The Brawn really was insatiable. The boys stuffed it with soggy bottoms, bubblegum and mammoths for a good 20 minutes until finally it exploded.
The Bubblegum Mayor stepped forth, brushing bits of cold cut meat in a terrine off herself.
"You have rid us off the Brawn and the Wicked Kitsune Queen," she said. "Please accept all of The Snow Globe as a token of gratitude."
"Gosh, it's a tempting offer..," said James, longing for his mums Christmas trifle. "So we'll take it!"
"Excellent!"
"Just one question," said Sirius. "Can we come and go as we please?"
"Certainly. Just click your shoes together three times and say 'There's no taste like gum.'"
"Awesome! And how to we get away from here?"
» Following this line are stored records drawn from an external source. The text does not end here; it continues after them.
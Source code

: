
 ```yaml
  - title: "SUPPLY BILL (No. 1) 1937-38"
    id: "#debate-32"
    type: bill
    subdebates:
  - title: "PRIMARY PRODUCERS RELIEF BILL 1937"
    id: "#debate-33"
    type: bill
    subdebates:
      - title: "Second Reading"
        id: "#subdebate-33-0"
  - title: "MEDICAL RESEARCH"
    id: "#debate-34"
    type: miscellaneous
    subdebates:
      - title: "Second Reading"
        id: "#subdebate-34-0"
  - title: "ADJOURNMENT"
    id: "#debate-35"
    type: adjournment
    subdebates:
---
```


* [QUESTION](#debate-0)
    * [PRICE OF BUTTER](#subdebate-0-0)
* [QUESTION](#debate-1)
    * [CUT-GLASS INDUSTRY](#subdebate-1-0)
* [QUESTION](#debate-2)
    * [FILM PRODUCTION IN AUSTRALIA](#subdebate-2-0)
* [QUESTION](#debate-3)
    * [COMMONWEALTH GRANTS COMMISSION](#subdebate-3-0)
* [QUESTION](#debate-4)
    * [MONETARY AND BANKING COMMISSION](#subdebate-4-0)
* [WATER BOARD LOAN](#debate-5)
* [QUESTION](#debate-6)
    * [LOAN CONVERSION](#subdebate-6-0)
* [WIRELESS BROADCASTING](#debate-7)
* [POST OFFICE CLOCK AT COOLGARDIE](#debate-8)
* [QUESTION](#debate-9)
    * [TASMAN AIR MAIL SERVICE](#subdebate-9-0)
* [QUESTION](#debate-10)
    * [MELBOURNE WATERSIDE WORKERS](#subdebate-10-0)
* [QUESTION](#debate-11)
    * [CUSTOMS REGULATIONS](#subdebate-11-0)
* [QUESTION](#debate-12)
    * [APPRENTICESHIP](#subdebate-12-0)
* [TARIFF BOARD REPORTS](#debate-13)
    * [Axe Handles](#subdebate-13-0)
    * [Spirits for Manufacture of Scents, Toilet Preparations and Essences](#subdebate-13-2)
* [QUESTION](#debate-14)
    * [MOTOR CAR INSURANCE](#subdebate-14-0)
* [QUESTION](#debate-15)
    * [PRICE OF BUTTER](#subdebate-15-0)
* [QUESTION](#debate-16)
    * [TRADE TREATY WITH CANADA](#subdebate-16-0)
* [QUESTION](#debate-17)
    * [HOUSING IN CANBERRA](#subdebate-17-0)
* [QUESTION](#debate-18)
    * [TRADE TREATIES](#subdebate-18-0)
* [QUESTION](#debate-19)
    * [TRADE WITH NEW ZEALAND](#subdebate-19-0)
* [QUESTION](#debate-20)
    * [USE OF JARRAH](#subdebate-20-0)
"Do the same thing, except say it backwards!"
"Thanks!"
And so the lads clicked their shoes together three times, said 'Mug ekil etsat on sereht' and next thing they knew, they found themselves on Hogsmead station. It had been snowing a whole lot and trains were experiencing technical difficulties, so it was uncertain they'd get home today at all.
But that was alright, because this year they were having a trifle for pudding! And as if by a Christmas miracle, it wasn't going to contain any jelly!